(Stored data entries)
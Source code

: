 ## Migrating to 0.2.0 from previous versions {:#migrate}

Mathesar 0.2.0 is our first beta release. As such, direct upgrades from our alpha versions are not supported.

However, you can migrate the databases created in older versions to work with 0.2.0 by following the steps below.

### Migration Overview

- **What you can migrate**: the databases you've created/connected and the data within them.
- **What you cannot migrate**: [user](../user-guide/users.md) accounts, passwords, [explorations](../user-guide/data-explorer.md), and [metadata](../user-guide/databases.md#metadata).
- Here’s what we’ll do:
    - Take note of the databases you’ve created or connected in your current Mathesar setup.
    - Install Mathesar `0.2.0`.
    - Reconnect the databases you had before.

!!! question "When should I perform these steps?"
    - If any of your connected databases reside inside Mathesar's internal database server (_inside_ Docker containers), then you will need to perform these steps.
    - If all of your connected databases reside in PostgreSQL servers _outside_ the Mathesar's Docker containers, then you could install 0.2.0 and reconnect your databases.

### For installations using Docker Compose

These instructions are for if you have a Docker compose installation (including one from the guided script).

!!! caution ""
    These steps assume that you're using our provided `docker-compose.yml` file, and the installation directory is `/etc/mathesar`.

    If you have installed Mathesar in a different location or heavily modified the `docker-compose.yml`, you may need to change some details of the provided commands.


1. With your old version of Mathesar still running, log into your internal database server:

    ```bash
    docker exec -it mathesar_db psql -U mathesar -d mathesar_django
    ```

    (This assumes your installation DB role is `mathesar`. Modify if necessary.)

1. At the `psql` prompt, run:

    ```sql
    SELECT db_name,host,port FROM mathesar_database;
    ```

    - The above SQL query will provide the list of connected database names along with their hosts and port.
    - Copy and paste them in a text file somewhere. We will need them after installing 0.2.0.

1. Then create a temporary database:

Try it: Return the entries above unchanged, starting at the first line and stopping after the line with "However, you can".

Completed exercise:
Source code

: ## Migrating to 0.2.0 from previous versions {:#migrate}

Mathesar 0.2.0 is our first beta release. As such, direct upgrades from our alpha versions are not supported.

However, you can migrate the databases created in older versions to work with 0.2.0 by following the steps below.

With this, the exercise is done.